MDDCT immunogenicity analysis
The effect of MDDCT on specific anti-HIV immune response in treated patients was assessed in patients’ PBMCs collected from total blood on days 0, 15, 30 (i.e., upon each dose of therapeutic immunization), and 120 (i.e., post-immunization follow-up). Total blood was drawn before each MDDCT dose to avoid confounding effects of MDDCT on each baseline. For this purpose, cells were plated at a concentration of 1x106/mL in 96-well round-bottomed plates in 200 µl of RPMI 1640 medium plus 10% FBS. Cells were either left unstimulated or incubated with 1 µg/mL of personalized peptides for 48h in an incubator at 37°C and 5% CO2. Six hours before cell harvest, the positive control wells (C+) were stimulated with 1 µg/mL staphylococcal enterotoxin B (SEB, Merck OR, USA). After one h stimulation with SEB, 20 µg/mL of Brefeldin A (BFA, Merck) was added to the plate to block any further protein transport. Background controls (C−) consisted of PBMCs cultured in the absence of peptides and were used as blank, i.e., subtracted from the percentage of cytokine-producing lymphocytes obtained from wells incubated with the peptides. To evaluate immune responses/activation, PBMCs were first fixed and permeabilized using the Cytofix/Cytoperm and Perm/Wash kits (BD Biosciences CA, USA), following the manufacturer’s recommendations. Cells were then incubated with a fixable live/dead stain (Gibco Life Technologies OR, USA) to check their viability and stained with a panel of antibodies including α-CD3 (V450; clone UCHT1), α-CD4 (BV605; clone RPA-T4), and α-CD8 (APC-H7; clone SK1) as well as antibodies against the intracellular cytokines IFN-γ (PerCP-Cy5.5; clone B27), TNF (PE-Cy7; clone MAb11), and IL-2 (FITC; clone MQ1–17H12) (all from BD Biosciences CA, USA). Data acquisition was performed on an LSR Fortessa Flow Cytometer, using the DIVA software, and the analysis was performed with FlowJo vX 0.7. All samples and controls were analyzed in triplicate.

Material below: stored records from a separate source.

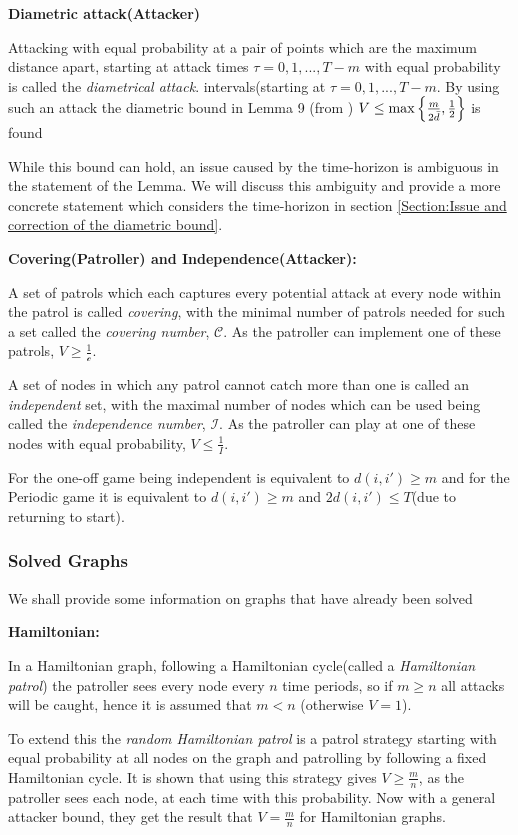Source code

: \documentclass[a4paper,10pt]{article}
\theoremstyle{definition}
\theoremstyle{definition}
\theoremstyle{remark}
\theoremstyle{definition}
\begin{document}
\textbf{Diametric attack(Attacker)}

Attacking with equal probability at a pair of points which are the maximum distance apart, starting at attack times $\tau=0,1,...,T-m$ with equal probability is called the \textit{diametrical attack}. intervals(starting at $\tau=0,1,...,T-m$. By using such an attack the diametric bound in Lemma 9 (from \cite{Alpern2011}) $V \leq \max\left\{\frac{m}{\raisebox{-0.5ex}{$\scriptstyle 2 \bar{d}$}} , \frac{1}{2} \right\}$ is found


While this bound can hold, an issue caused by the time-horizon is ambiguous in the statement of the Lemma. We will discuss this ambiguity and provide a more concrete statement which considers the time-horizon in section \ref{Section:Issue and correction of the diametric bound}.

\textbf{Covering(Patroller) and Independence(Attacker):}

A set of patrols which each captures every potential attack at every node within the patrol is called  \textit{covering}, with the minimal number of patrols needed for such a set called the \textit{covering number}, $\mathcal{C}$. As the patroller can implement one of these patrols, $V \geq \frac{1}{\mathcal{c}}$.

A set of nodes in which any patrol cannot catch more than one is called  an \textit{independent} set, with the maximal number of nodes which can be used being called the \textit{independence number}, $\mathcal{I}$. As the patroller can play at one of these nodes with equal probability, $V \leq \frac{1}{I}$. 


For the one-off game being independent is equivalent to $d(i,i') \geq m$ and for the Periodic game it is equivalent to $d(i,i') \geq m$ and $2d(i,i') \leq T$(due to returning to start).

\subsubsection{Solved Graphs}
We shall provide some information on graphs that have already been solved

\textbf{Hamiltonian:}

In a Hamiltonian graph, following a Hamiltonian cycle(called a \textit{Hamiltonian patrol}) the patroller sees every node every $n$ time periods, so if $m \geq n$ all attacks will be caught, hence it is assumed that $m < n$ (otherwise $V=1$).

To extend this the \textit{random Hamiltonian patrol} is a patrol strategy starting with equal probability at all nodes on the graph and patrolling by following a fixed Hamiltonian cycle. It is shown that using this strategy gives $V \geq \frac{m}{n}$, as the patroller sees each node, at each time with this probability. Now with a general attacker bound, they get the result that $V=\frac{m}{n}$ for Hamiltonian graphs.
\end{document}
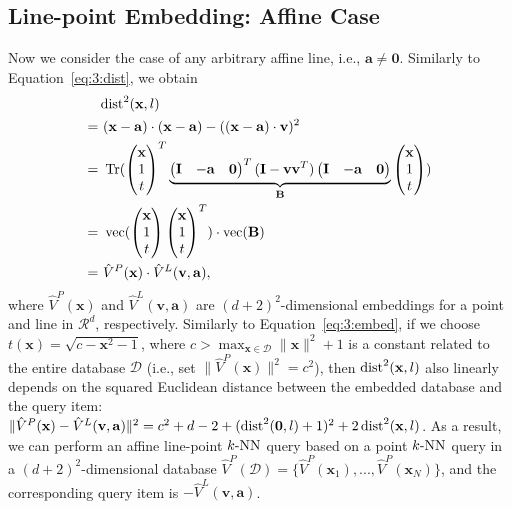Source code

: \subsection{Line-point Embedding: Affine Case}
Now we consider the case of any arbitrary affine line, i.e., $\mathbf a \neq \mathbf 0$. Similarly to Equation~\ref{eq:3:dist}, we obtain
\begin{align}
  \label{eq:3:dist2}
   & \operatorname{dist}^2(\mathbf x, l) \notag \\
  =& \ (\mathbf x - \mathbf a) \cdot (\mathbf x - \mathbf a) - ((\mathbf x - \mathbf a) \cdot \mathbf v)^2 \notag  \\
  =& \ \operatorname{Tr}(\begin{pmatrix} \mathbf x \\ 1 \\ t \end{pmatrix} ^T \underbrace{\begin{pmatrix} \mathbf I & - \mathbf a & \mathbf 0 \end{pmatrix}^T (\mathbf I - \mathbf v \mathbf v^T) \begin{pmatrix} \mathbf I & -\mathbf a & \mathbf 0 \end{pmatrix}}_{\mathbf B} \begin{pmatrix} \mathbf x \\ 1 \\ t \end{pmatrix}) \notag \\
  =& \ \operatorname{vec}(\begin{pmatrix} \mathbf x \\ 1 \\ t \end{pmatrix} \begin{pmatrix} \mathbf x \\ 1 \\ t \end{pmatrix}^T) \cdot \operatorname{vec}(\mathbf B) \\
  =& \ \hat{V}^P(\mathbf x) \cdot \hat{V}^L(\mathbf v, \mathbf a), \notag
\end{align}
where $\hat{V}^P(\mathbf x)$ and $\hat{V}^L(\mathbf v, \mathbf a)$ are $(d+2)^2$-dimensional embeddings for a point and line in $\mathcal R^d$, respectively. Similarly to Equation~\ref{eq:3:embed}, if we choose $t(\mathbf x) = \sqrt{c - \mathbf x^2 - 1}$, where $c > \max_{\mathbf x \in \mathcal D} \|\mathbf x\|^2 + 1$ is a constant related to the entire database $\mathcal D$ (i.e., set $\|\hat{V}^P(\mathbf x)\|^2 = c^2$), then $\operatorname{dist}^2(\mathbf x, l)$ also linearly depends on the squared Euclidean distance between the embedded database and the query item: $\|\hat{V}^P(\mathbf x) - \hat{V}^L(\mathbf v, \mathbf a)\|^2 = c^2 + d - 2 + (\operatorname{dist}^2(\mathbf 0, l) + 1)^2 + 2 \operatorname{dist}^2(\mathbf x, l)$. As a result, we can perform an affine line-point $k\text{-NN}$ query based on a point $k\text{-NN}$ query in a $(d+2)^2$-dimensional database $\hat{V}^P(\mathcal D) = \{\hat{V}^P(\mathbf x_1), ..., \hat{V}^P(\mathbf x_N) \}$, and the corresponding query item is $-\hat{V}^L(\mathbf v, \mathbf a)$.

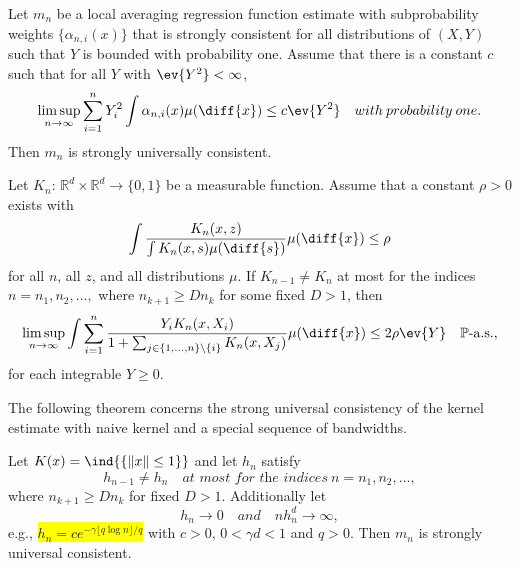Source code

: \begin{lemma} \label{lemma23.3}%
Let $m_n$ be a local averaging regression function estimate with subprobability weights $\{\alpha_{n,i}(x)\}$ that is strongly consistent for all distributions of $(X,Y)$ such that $Y$ is bounded with probability one. Assume that there is a constant $c$ such that for all $Y$ with $\ev{Y^2}<\infty$,
\[\limsup_{n \to \infty} \sum_{i=1}^{n}Y_i^2 \int \alpha_{n,i}(x) \mu(\diff{x}) \leq c\ev{Y^2} \quad with \: probability \: one.\]
Then $m_n$ is strongly universally consistent.
\end{lemma}

\begin{lemma} \label{lemma23.5} %
Let $K_n$: $\mathbb{R}^d \times \mathbb{R}^d \to \{0,1\}$ be a measurable function. Assume that a constant $\rho>0$ exists with
\[\int \frac{K_n(x,z)}{\int K_n(x,s) \mu(\diff{s})} \mu(\diff{x}) \leq \rho\]
for all $n$, all $z$, and all distributions $\mu$. If $K_{n-1} \neq K_n$ at most for the indices $n=n_1,n_2,...,$ where $n_{k+1} \geq Dn_k$ for some fixed $D>1$, then
\[\limsup_{n\to\infty} \int \sum_{i=1}^{n} \frac{Y_i K_n(x,X_i)}{1+\sum_{j\in\{1,...,n\}\setminus\{i\}} K_n(x,X_j)} \mu(\diff{x}) \leq 2\rho \ev{Y} \quad\mathbb{P}\text{-a.s.},\]
for each integrable $Y\geq0.$
\end{lemma}

The following theorem concerns the strong universal consistency of the kernel estimate with naive kernel and a special sequence of bandwidths.
\begin{theorem} \label{kernelsuc}
Let $K(x) = \ind{\{\|x\|\leq1\}}$ and let $h_n$ satisfy 
\[h_{n-1} \neq h_n \quad \textit{at most for the indices} \ n=n_1,n_2,...,\]
where $n_{k+1} \geq Dn_k$ for fixed $D>1$. Additionally let 
\[ h_n \to 0 \quad and \quad nh_n^d \to \infty,\]
e.g., \colorbox{yellow}{$h_n = ce^{-\gamma \lfloor q \log n \rfloor/q}$} with $c>0$, $0<\gamma d<1$ and $q>0$. Then $m_n$ is strongly universal consistent.
\end{theorem}

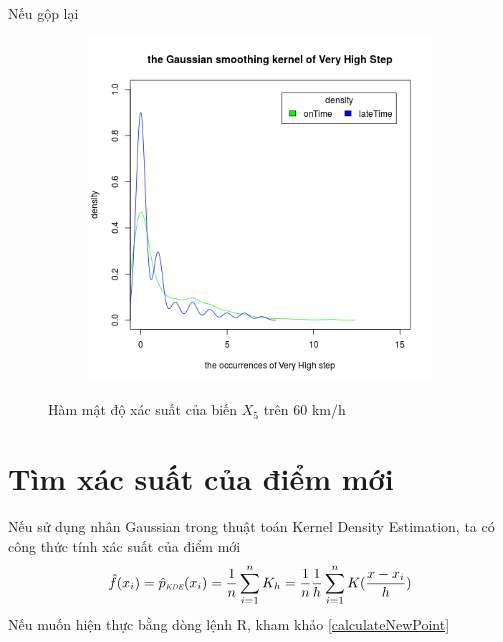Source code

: \documentclass[a4paper, 13pt]{report}
\begin{document}
\FloatBarrier
Nếu gộp lại \\
\FloatBarrier
\begin{figure}[h]
    \begin{subfigure}[b]{0.7\textwidth}
        \includegraphics[width=\textwidth]{DensityVeryHighStep.png}
    \end{subfigure}
\caption*{Hàm mật độ xác suất của biến $X_5$ trên 60 km/h}
\end{figure}
\FloatBarrier
\section{Tìm xác suất của điểm mới}
Nếu sử dụng nhân Gaussian trong thuật toán Kernel Density Estimation, ta có công thức tính xác suất của điểm mới 
\[
\hat{f}(x_i) = \hat{p}_\textit{\tiny\tiny KDE}(x_i) = \frac{1}{n}\sum_{i=1}^{n} K_h = \frac{1}{n}\frac{1}{h}\sum_{i=1}^{n} K(\frac{x-x_i}{h})
\]
Nếu muốn hiện thực bằng dòng lệnh R, kham khảo \ref{calculateNewPoint}
\end{document}
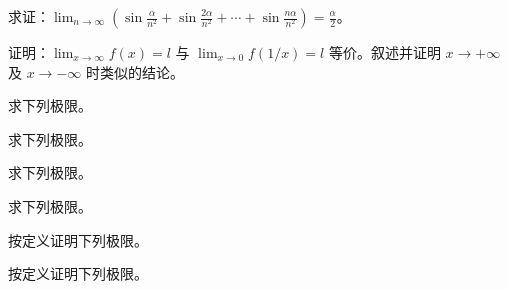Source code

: \noindent\begin{minipage}{\textwidth}
求证：$\displaystyle\lim_{n\to\infty}\left(\sin\frac\alpha{n^2}+\sin\frac{2\alpha}{n^2}+\cdots+\sin\frac{n\alpha}{n^2}\right)=\frac\alpha2$。
\end{minipage}\par\vfill
\noindent\begin{minipage}{\textwidth}
证明：$\displaystyle\lim_{x\to\infty}f(x)=l$ 与 $\displaystyle\lim_{x\to0}f(1/x)=l$ 等价。叙述并证明 $x\to+\infty$ 及 $x\to-\infty$ 时类似的结论。
\end{minipage}\par\vfill
\newpage
\noindent\begin{minipage}{\textwidth}
求下列极限。
\end{minipage}\par\vfill
\noindent\begin{minipage}{\textwidth}
求下列极限。
\end{minipage}\par\vfill
\noindent\begin{minipage}{\textwidth}
求下列极限。
\end{minipage}\par\vfill
\noindent\begin{minipage}{\textwidth}
求下列极限。
\end{minipage}\par\vfill
\newpage
\noindent\begin{minipage}{\textwidth}
按定义证明下列极限。
\end{minipage}\par\vfill
\noindent\begin{minipage}{\textwidth}
按定义证明下列极限。
\end{minipage}\par\vfill
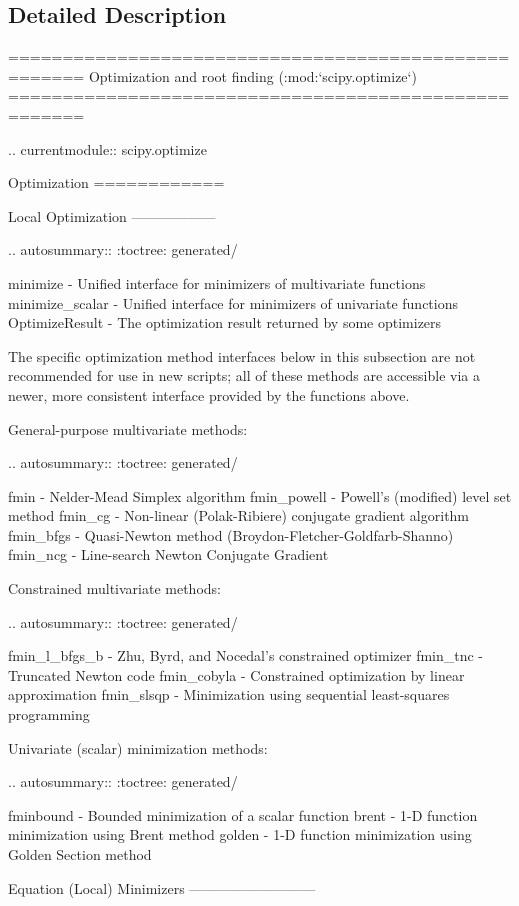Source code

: \subsection{Detailed Description}
\begin{DoxyVerb}=====================================================
Optimization and root finding (:mod:`scipy.optimize`)
=====================================================

.. currentmodule:: scipy.optimize

Optimization
============

Local Optimization
------------------

.. autosummary::
   :toctree: generated/

   minimize - Unified interface for minimizers of multivariate functions
   minimize_scalar - Unified interface for minimizers of univariate functions
   OptimizeResult - The optimization result returned by some optimizers

The specific optimization method interfaces below in this subsection are
not recommended for use in new scripts; all of these methods are accessible
via a newer, more consistent interface provided by the functions above.

General-purpose multivariate methods:

.. autosummary::
   :toctree: generated/

   fmin - Nelder-Mead Simplex algorithm
   fmin_powell - Powell's (modified) level set method
   fmin_cg - Non-linear (Polak-Ribiere) conjugate gradient algorithm
   fmin_bfgs - Quasi-Newton method (Broydon-Fletcher-Goldfarb-Shanno)
   fmin_ncg - Line-search Newton Conjugate Gradient

Constrained multivariate methods:

.. autosummary::
   :toctree: generated/

   fmin_l_bfgs_b - Zhu, Byrd, and Nocedal's constrained optimizer
   fmin_tnc - Truncated Newton code
   fmin_cobyla - Constrained optimization by linear approximation
   fmin_slsqp - Minimization using sequential least-squares programming

Univariate (scalar) minimization methods:

.. autosummary::
   :toctree: generated/

   fminbound - Bounded minimization of a scalar function
   brent - 1-D function minimization using Brent method
   golden - 1-D function minimization using Golden Section method

Equation (Local) Minimizers
---------------------------


\end{DoxyVerb}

Proviral DNA quantitation in Rectal biopsies
Viral DNA was measured as an estimate of the viral reservoir by qPCR as previously described. (52)(53)(54)
Comparisons between two groups were conducted by chi-square testing, relative risk analysis and non-parametric Wilcoxon test. Comparisons between more than two groups were conducted by one-way ANOVA, followed by Dunnet’s post-test, or by two-way ANOVA followed by Tukey’s post-test. When appropriate, a logit transformation was applied to the data to restore normality before the statistical test. To allow for paired statistical analysis of the differences, patients with a missing value in a time point were excluded from that specific statistical analysis, but all available values were included when plotting the overall data. All analyses were conducted using the Prism v.6 software (GraphPad® Software Inc, CA, USA).